### Your task
Give only the number of lines in the records that contain the word "matter".
***** Data *****
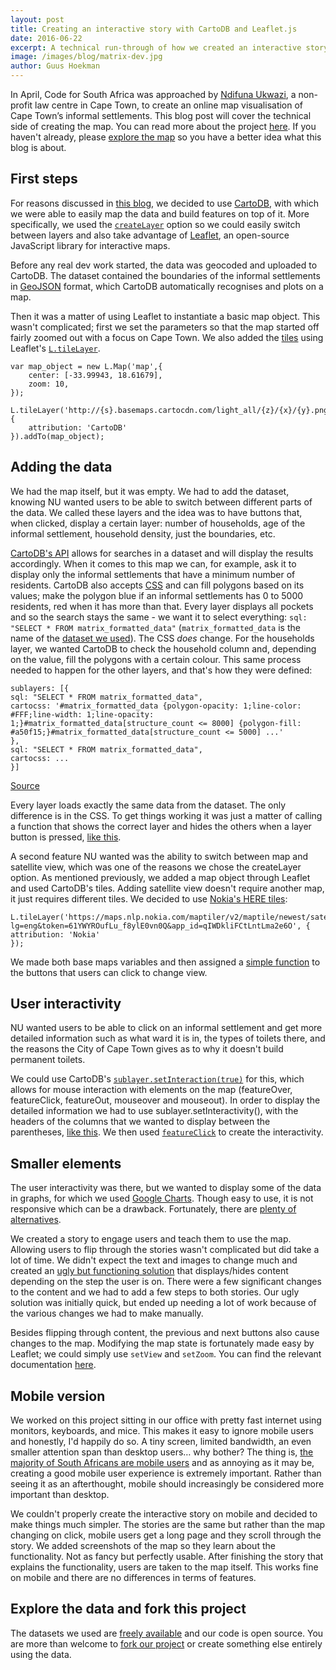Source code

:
 ```yaml
---
layout: post
title: Creating an interactive story with CartoDB and Leaflet.js
date: 2016-06-22
excerpt: A technical run-through of how we created an interactive storyboard on informal settlements, with detailed explanations on how we used CartoDB and Leaflet.js.
image: /images/blog/matrix-dev.jpg
author: Guus Hoekman
---
```


In April, Code for South Africa was approached by [Ndifuna Ukwazi](http://nu.org.za/), a non-profit law centre in Cape Town, to create an online map visualisation of Cape Town’s informal settlements. This blog post will cover the technical side of creating the map. You can read more about the project [here](/2016/06/22/mapping-sanitation.html). If you haven't already, please <a href="http://ismaps.org.za/" target="_blank">explore the map</a> so you have a better idea what this blog is about.



## First steps
For reasons discussed in [this blog](/2016/06/22/mapping-sanitation.html), we decided to use [CartoDB](http://cartodb.com/), with which we were able to easily map the data and build features on top of it. More specifically, we used the [`createLayer`](https://academy.cartodb.com/courses/cartodbjs-ground-up/createvis-vs-createlayer/#createlayer) option so we could easily switch between layers and also take advantage of [Leaflet](http://leafletjs.com/), an open-source JavaScript library for interactive maps.

Before any real dev work started, the data was geocoded and uploaded to CartoDB. The dataset contained the boundaries of the informal settlements in [GeoJSON](https://en.wikipedia.org/wiki/GeoJSON) format, which CartoDB automatically recognises and plots on a map.

Then it was a matter of using Leaflet to instantiate a basic map object. This wasn't complicated; first we set the parameters so that the map started off fairly zoomed out with a focus on Cape Town. We also added the [tiles](https://en.wikipedia.org/wiki/Tiled_web_map) using Leaflet's [`L.tileLayer`](http://leafletjs.com/reference.html#tilelayer).

    var map_object = new L.Map('map',{
        center: [-33.99943, 18.61679],
        zoom: 10,
    });
    
    L.tileLayer('http://{s}.basemaps.cartocdn.com/light_all/{z}/{x}/{y}.png',{
        attribution: 'CartoDB'
    }).addTo(map_object);

## Adding the data

We had the map itself, but it was empty. We had to add the dataset, knowing NU wanted users to be able to switch between different parts of the data. We called these layers and the idea was to have buttons that, when clicked, display a certain layer: number of households, age of the informal settlement, household density, just the boundaries, etc.

[CartoDB's API](https://docs.cartodb.com/cartodb-platform/cartodb-js/api-methods/#cartodbcartodbsublayer) allows for searches in a dataset and will display the results accordingly. When it comes to this map we can, for example, ask it to display only the informal settlements that have a minimum number of residents. CartoDB also accepts [CSS](https://en.wikipedia.org/wiki/Cascading_Style_Sheets) and can fill polygons based on its values; make the polygon blue if an informal settlements has 0 to 5000 residents, red when it has more than that. Every layer displays all pockets and so the search stays the same - we want it to select everything: `sql: "SELECT * FROM matrix_formatted_data"` (`matrix_formatted_data` is the name of the [dataset we used](https://adi45.cartodb.com/tables/matrix_formatted_data)). The CSS *does* change. For the households layer, we wanted CartoDB to check the household column and, depending on the value, fill the polygons with a certain colour. This same process needed to happen for the other layers, and that's how they were defined:

    sublayers: [{
    sql: "SELECT * FROM matrix_formatted_data",
    cartocss: '#matrix_formatted_data {polygon-opacity: 1;line-color: #FFF;line-width: 1;line-opacity: 1;}#matrix_formatted_data[structure_count <= 8000] {polygon-fill: #a50f15;}#matrix_formatted_data[structure_count <= 5000] ...'
    },
    sql: "SELECT * FROM matrix_formatted_data",
    cartocss: ...
    }]

[Source](https://github.com/ismaps/ismaps.github.io/blob/master/js/map-control.js#L28)

Every layer loads exactly the same data from the dataset. The only difference is in the CSS. To get things working it was just a matter of calling a function that shows the correct layer and hides the others when a layer button is pressed, [like this](https://github.com/ismaps/ismaps.github.io/blob/master/js/map-control.js#L320).  

A second feature NU wanted was the ability to switch between map and satellite view, which was one of the reasons we chose the createLayer option. As mentioned previously, we added a map object through Leaflet and used CartoDB's tiles. Adding satellite view doesn't require another map, it just requires different tiles. We decided to use [Nokia's HERE tiles](https://developer.here.com/javascript-apis/documentation/v3/maps/topics/map-types.html):

    L.tileLayer('https://maps.nlp.nokia.com/maptiler/v2/maptile/newest/satellite.day/{z}/{x}/{y}/256/png8?lg=eng&token=61YWYROufLu_f8ylE0vn0Q&app_id=qIWDkliFCtLntLma2e6O', {
    attribution: 'Nokia'
    });

We made both base maps variables and then assigned a [simple function](https://github.com/ismaps/ismaps.github.io/blob/master/js/map-control.js#L172) to the buttons that users can click to change view.

## User interactivity
NU wanted users to be able to click on an informal settlement and get more detailed information such as what ward it is in, the types of toilets there, and the reasons the City of Cape Town gives as to why it doesn't build permanent toilets.

We could use CartoDB's [`sublayer.setInteraction(true)`](https://docs.cartodb.com/cartodb-platform/cartodb-js/api-methods/#sublayersetinteractiontrue) for this, which allows for mouse interaction with elements on the map (featureOver, featureClick, featureOut, mouseover and mouseout). In order to display the detailed information we had to use sublayer.setInteractivity(), with the headers of the columns that we wanted to display between the parentheses, [like this](https://github.com/ismaps/ismaps.github.io/blob/master/js/map-control.js#L102). We then used [`featureClick`](https://docs.cartodb.com/cartodb-platform/cartodb-js/events/#layerfeatureclickevent-latlng-pos-data-layerindex) to create the interactivity.

## Smaller elements
The user interactivity was there, but we wanted to display some of the data in graphs, for which we used [Google Charts](https://developers.google.com/chart/). Though easy to use, it is not responsive which can be a drawback. Fortunately, there are [plenty of alternatives](https://www.sitepoint.com/15-best-javascript-charting-libraries/).

We created a story to engage users and teach them to use the map. Allowing users to flip through the stories wasn't complicated but did take a lot of time. We didn't expect the text and images to change much and created an [ugly but functioning solution](https://github.com/ismaps/ismaps.github.io/blob/master/js/map-control.js#L637) that displays/hides content depending on the step the user is on. There were a few significant changes to the content and we had to add a few steps to both stories. Our ugly solution was initially quick, but ended up needing a lot of work because of the various changes we had to make manually.

Besides flipping through content, the previous and next buttons also cause changes to the map. Modifying the map state is fortunately made easy by Leaflet; we could simply use `setView` and `setZoom`. You can find the relevant documentation [here](http://leafletjs.com/reference.html#map-set-methods).

## Mobile version
We worked on this project sitting in our office with pretty fast internet using monitors, keyboards, and mice. This makes it easy to ignore mobile users and honestly, I'd happily do so. A tiny screen, limited bandwidth, an even smaller attention span than desktop users… why bother? The thing is, [the majority of South Africans are mobile users](http://gs.statcounter.com/#all-comparison-ZA-monthly-201506-201605) and as annoying as it may be, creating a good mobile user experience is extremely important. Rather than seeing it as an afterthought, mobile should increasingly be considered more important than desktop.

We couldn't properly create the interactive story on mobile and decided to make things much simpler. The stories are the same but rather than the map changing on click, mobile users get a long page and they scroll through the story. We added screenshots of the map so they learn about the functionality. Not as fancy but perfectly usable. After finishing the story that explains the functionality, users are taken to the map itself. This works fine on mobile and there are no differences in terms of features.

## Explore the data and fork this project
The datasets we used are [freely available](http://ismaps.org.za/disclosure.html) and our code is open source. You are more than welcome to [fork our project](https://github.com/ismaps/ismaps.github.io) or create something else entirely using the data.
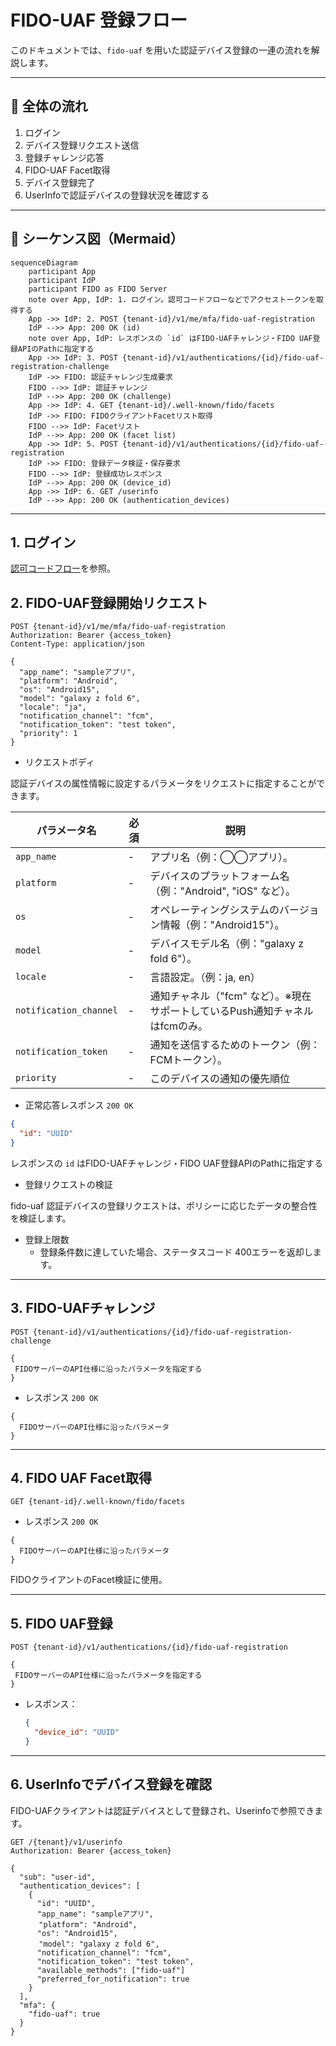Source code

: # FIDO-UAF 登録フロー

このドキュメントでは、`fido-uaf` を用いた認証デバイス登録の一連の流れを解説します。

---

## 🧭 全体の流れ

1. ログイン
2. デバイス登録リクエスト送信
3. 登録チャレンジ応答
4. FIDO-UAF Facet取得
5. デバイス登録完了
6. UserInfoで認証デバイスの登録状況を確認する

---

## 🔁 シーケンス図（Mermaid）

```mermaid
sequenceDiagram
    participant App
    participant IdP
    participant FIDO as FIDO Server
    note over App, IdP: 1. ログイン。認可コードフローなどでアクセストークンを取得する
    App ->> IdP: 2. POST {tenant-id}/v1/me/mfa/fido-uaf-registration
    IdP -->> App: 200 OK (id)
    note over App, IdP: レスポンスの `id` はFIDO-UAFチャレンジ・FIDO UAF登録APIのPathに指定する
    App ->> IdP: 3. POST {tenant-id}/v1/authentications/{id}/fido-uaf-registration-challenge
    IdP ->> FIDO: 認証チャレンジ生成要求
    FIDO -->> IdP: 認証チャレンジ
    IdP -->> App: 200 OK (challenge)
    App ->> IdP: 4. GET {tenant-id}/.well-known/fido/facets
    IdP ->> FIDO: FIDOクライアントFacetリスト取得
    FIDO -->> IdP: Facetリスト
    IdP -->> App: 200 OK (facet list)
    App ->> IdP: 5. POST {tenant-id}/v1/authentications/{id}/fido-uaf-registration
    IdP ->> FIDO: 登録データ検証・保存要求
    FIDO -->> IdP: 登録成功レスポンス
    IdP -->> App: 200 OK (device_id)
    App ->> IdP: 6. GET /userinfo
    IdP -->> App: 200 OK (authentication_devices)

```

---

## 1. ログイン

[認可コードフロー](authorization-code-flow.md)を参照。

## 2. FIDO-UAF登録開始リクエスト

```http
POST {tenant-id}/v1/me/mfa/fido-uaf-registration
Authorization: Bearer {access_token}
Content-Type: application/json

{
  "app_name": "sampleアプリ",  
  "platform": "Android",
  "os": "Android15",
  "model": "galaxy z fold 6",
  "locale": "ja",
  "notification_channel": "fcm",
  "notification_token": "test token",
  "priority": 1
}
```

* リクエストボディ

認証デバイスの属性情報に設定するパラメータをリクエストに指定することができます。

| パラメータ名                 | 必須 | 説明                                            |
|------------------------|----|-----------------------------------------------|
| `app_name`             | -  | アプリ名（例：◯◯アプリ）。                                |
| `platform`             | -  | デバイスのプラットフォーム名（例："Android", "iOS" など）。        |
| `os`                   | -  | オペレーティングシステムのバージョン情報（例："Android15"）。          |
| `model`                | -  | デバイスモデル名（例："galaxy z fold 6"）。                |
| `locale`               | -  | 言語設定。（例：ja, en）                               |
| `notification_channel` | -  | 通知チャネル（"fcm" など）。※現在サポートしているPush通知チャネルはfcmのみ。 |
| `notification_token`   | -  | 通知を送信するためのトークン（例：FCMトークン）。                    |
| `priority`             | -  | このデバイスの通知の優先順位                                |

* 正常応答レスポンス `200 OK`

```json
{
  "id": "UUID"
}
```

レスポンスの `id` はFIDO-UAFチャレンジ・FIDO UAF登録APIのPathに指定する

* 登録リクエストの検証

fido-uaf 認証デバイスの登録リクエストは、ポリシーに応じたデータの整合性を検証します。

- 登録上限数
    - 登録条件数に達していた場合、ステータスコード 400エラーを返却します。

---

## 3. FIDO-UAFチャレンジ

```http
POST {tenant-id}/v1/authentications/{id}/fido-uaf-registration-challenge

{
 FIDOサーバーのAPI仕様に沿ったパラメータを指定する
}
```

* レスポンス `200 OK`

```
{
  FIDOサーバーのAPI仕様に沿ったパラメータ
}
```

---

## 4. FIDO UAF Facet取得

```http
GET {tenant-id}/.well-known/fido/facets
```

* レスポンス `200 OK`

```
{
  FIDOサーバーのAPI仕様に沿ったパラメータ
}
```

FIDOクライアントのFacet検証に使用。

---

## 5. FIDO UAF登録

```http
POST {tenant-id}/v1/authentications/{id}/fido-uaf-registration

{
 FIDOサーバーのAPI仕様に沿ったパラメータを指定する
}
```

* レスポンス：

  ```json
  {
    "device_id": "UUID"
  }
  ```

---

## 6. UserInfoでデバイス登録を確認

FIDO-UAFクライアントは認証デバイスとして登録され、Userinfoで参照できます。

```http
GET /{tenant}/v1/userinfo
Authorization: Bearer {access_token}
```

```
{
  "sub": "user-id",
  "authentication_devices": [
    {
      "id": "UUID",
      "app_name": "sampleアプリ",  
  　　 "platform": "Android",
      "os": "Android15",
  　　 "model": "galaxy z fold 6",
      "notification_channel": "fcm",
      "notification_token": "test token",
      "available_methods": ["fido-uaf"]
      "preferred_for_notification": true
    }
  ],
  "mfa": {
    "fido-uaf": true
  }
}
```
*****
### Result for this exercise
2